START Supplied material

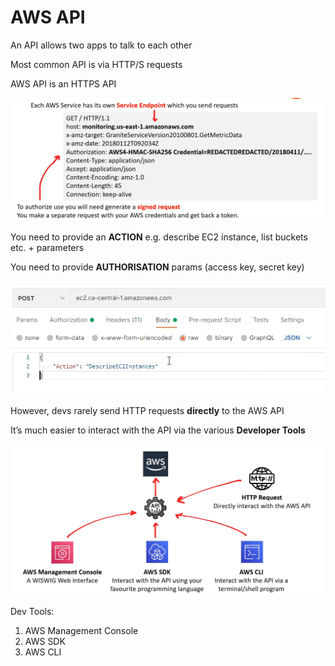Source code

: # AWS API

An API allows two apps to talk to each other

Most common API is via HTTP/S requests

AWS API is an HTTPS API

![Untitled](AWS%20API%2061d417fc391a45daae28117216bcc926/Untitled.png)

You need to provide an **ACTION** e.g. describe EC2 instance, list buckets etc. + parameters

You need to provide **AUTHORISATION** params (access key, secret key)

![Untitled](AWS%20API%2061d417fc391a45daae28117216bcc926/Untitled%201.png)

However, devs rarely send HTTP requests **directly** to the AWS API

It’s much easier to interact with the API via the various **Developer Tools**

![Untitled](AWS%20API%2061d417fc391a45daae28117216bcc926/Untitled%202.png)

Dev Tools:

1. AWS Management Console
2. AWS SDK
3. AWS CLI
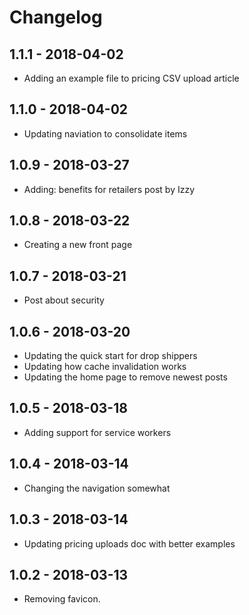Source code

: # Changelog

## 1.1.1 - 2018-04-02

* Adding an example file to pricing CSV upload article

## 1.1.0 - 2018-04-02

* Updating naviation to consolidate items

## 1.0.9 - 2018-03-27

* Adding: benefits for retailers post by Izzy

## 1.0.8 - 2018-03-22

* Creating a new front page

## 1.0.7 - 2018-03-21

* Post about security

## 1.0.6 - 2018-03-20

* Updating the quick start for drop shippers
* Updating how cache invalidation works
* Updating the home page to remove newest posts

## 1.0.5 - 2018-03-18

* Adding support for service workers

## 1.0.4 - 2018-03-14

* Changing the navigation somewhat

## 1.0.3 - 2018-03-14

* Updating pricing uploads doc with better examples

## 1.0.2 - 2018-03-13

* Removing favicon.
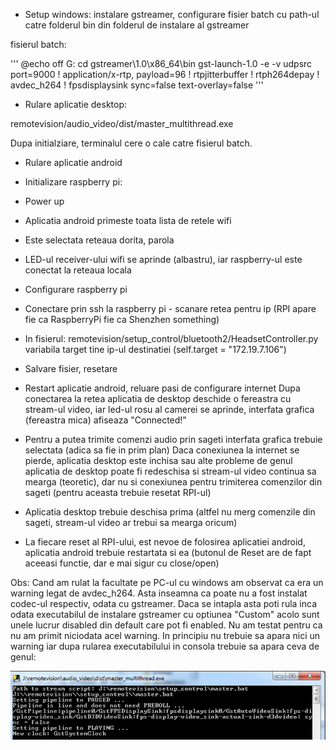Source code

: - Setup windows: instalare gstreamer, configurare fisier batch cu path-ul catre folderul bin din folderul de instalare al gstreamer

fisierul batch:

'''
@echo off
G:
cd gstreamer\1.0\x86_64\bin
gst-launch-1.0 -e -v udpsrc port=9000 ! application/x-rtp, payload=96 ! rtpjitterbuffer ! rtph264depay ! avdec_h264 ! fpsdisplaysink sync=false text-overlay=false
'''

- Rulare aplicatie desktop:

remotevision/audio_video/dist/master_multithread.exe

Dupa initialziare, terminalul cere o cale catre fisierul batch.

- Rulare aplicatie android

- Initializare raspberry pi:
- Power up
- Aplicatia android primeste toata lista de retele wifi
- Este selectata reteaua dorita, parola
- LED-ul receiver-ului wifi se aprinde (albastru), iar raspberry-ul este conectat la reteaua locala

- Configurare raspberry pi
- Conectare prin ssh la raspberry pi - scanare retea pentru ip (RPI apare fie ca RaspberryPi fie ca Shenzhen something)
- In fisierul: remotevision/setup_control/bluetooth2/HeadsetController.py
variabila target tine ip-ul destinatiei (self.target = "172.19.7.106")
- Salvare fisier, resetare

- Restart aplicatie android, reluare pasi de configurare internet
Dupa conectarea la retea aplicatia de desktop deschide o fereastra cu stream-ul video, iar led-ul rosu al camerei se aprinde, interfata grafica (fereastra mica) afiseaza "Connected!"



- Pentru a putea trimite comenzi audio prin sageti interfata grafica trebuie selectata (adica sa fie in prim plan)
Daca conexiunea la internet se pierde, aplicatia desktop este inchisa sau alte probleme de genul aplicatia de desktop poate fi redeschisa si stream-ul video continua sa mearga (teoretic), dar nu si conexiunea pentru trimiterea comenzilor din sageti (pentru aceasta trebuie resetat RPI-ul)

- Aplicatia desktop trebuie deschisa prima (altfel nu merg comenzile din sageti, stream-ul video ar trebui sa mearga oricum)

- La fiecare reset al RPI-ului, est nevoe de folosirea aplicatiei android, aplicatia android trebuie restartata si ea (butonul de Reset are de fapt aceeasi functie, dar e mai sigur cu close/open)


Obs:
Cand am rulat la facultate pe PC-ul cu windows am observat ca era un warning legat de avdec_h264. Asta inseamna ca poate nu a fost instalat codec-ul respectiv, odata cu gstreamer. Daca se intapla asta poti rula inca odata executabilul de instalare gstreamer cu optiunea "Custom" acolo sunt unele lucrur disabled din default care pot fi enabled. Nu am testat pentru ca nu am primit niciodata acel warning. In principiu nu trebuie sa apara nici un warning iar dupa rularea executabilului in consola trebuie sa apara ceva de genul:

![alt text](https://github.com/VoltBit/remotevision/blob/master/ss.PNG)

END Supplied material
START Supplied material

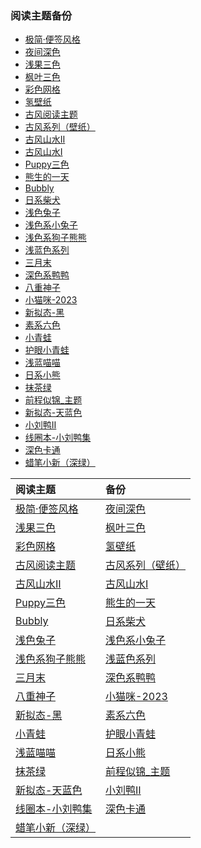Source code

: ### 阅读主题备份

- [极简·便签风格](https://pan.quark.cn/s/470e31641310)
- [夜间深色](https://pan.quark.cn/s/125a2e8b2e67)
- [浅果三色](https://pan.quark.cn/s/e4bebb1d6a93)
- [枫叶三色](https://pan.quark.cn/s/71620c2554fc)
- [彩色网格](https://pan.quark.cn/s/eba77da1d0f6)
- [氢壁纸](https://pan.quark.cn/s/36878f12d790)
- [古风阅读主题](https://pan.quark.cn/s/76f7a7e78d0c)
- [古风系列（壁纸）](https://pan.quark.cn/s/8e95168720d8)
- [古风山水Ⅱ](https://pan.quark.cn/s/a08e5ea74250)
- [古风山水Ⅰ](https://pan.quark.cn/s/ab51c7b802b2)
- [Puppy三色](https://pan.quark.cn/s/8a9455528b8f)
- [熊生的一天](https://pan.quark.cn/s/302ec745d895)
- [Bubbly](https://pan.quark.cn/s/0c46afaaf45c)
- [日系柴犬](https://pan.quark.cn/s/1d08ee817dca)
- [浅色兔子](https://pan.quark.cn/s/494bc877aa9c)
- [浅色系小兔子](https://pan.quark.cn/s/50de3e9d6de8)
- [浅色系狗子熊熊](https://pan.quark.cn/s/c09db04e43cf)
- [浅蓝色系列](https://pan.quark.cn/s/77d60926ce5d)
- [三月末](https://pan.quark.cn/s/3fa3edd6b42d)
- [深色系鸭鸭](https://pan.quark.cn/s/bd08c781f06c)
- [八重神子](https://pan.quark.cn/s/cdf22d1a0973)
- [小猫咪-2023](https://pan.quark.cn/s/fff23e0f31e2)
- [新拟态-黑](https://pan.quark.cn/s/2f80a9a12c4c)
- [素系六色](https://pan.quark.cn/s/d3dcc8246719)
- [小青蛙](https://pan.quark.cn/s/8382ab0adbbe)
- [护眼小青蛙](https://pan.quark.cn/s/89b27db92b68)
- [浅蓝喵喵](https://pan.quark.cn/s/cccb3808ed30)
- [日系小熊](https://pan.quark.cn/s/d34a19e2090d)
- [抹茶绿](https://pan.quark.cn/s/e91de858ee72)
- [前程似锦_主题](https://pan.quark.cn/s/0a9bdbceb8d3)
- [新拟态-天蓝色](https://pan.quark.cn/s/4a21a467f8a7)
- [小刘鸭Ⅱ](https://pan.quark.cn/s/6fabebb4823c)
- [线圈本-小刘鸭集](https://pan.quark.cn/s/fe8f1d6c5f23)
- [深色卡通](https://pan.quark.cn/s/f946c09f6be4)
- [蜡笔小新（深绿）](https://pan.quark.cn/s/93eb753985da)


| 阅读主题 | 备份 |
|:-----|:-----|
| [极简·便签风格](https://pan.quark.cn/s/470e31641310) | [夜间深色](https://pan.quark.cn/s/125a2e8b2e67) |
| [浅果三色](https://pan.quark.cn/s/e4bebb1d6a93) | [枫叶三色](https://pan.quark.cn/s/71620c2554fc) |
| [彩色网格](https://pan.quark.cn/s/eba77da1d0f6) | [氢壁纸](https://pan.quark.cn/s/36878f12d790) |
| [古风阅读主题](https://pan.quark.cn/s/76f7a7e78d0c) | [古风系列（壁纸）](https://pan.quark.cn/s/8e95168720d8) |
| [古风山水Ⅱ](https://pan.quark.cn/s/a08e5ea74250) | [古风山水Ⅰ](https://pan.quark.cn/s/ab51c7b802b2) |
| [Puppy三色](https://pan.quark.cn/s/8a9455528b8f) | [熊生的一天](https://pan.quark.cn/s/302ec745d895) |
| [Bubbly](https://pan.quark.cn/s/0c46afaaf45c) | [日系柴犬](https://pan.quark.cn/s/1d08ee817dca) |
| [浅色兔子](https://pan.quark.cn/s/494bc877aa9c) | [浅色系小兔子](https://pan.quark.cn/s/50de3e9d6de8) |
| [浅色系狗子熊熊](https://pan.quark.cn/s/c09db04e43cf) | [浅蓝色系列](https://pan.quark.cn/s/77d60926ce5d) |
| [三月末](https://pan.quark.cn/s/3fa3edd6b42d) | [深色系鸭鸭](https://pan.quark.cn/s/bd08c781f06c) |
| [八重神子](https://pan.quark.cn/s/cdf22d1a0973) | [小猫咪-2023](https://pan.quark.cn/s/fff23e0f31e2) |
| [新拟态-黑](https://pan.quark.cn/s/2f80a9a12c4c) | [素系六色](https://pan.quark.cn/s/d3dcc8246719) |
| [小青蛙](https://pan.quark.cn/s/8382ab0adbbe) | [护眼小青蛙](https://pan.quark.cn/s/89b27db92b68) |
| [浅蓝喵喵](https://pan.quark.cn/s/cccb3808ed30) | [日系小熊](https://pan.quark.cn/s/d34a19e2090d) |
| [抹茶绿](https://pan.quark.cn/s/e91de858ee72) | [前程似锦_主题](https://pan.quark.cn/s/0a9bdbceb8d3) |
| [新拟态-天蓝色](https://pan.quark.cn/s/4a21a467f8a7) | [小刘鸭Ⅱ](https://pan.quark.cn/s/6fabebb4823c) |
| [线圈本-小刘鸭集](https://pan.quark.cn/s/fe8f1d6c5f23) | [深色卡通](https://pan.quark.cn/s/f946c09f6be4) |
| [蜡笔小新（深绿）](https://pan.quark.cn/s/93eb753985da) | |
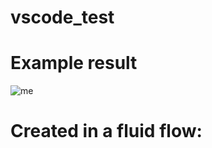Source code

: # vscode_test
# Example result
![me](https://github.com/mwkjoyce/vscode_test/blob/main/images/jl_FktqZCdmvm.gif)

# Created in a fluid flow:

END Supplied material

§ **Task**
Exact duplication is required for the lines above, from the line that contains "- Conectare prin" to the line that contains "Dupa conectarea la", inclusive; omit all others.

§ **Output**
- Conectare prin ssh la raspberry pi - scanare retea pentru ip (RPI apare fie ca RaspberryPi fie ca Shenzhen something)
- In fisierul: remotevision/setup_control/bluetooth2/HeadsetController.py
variabila target tine ip-ul destinatiei (self.target = "172.19.7.106")
- Salvare fisier, resetare

- Restart aplicatie android, reluare pasi de configurare internet
Dupa conectarea la retea aplicatia de desktop deschide o fereastra cu stream-ul video, iar led-ul rosu al camerei se aprinde, interfata grafica (fereastra mica) afiseaza "Connected!"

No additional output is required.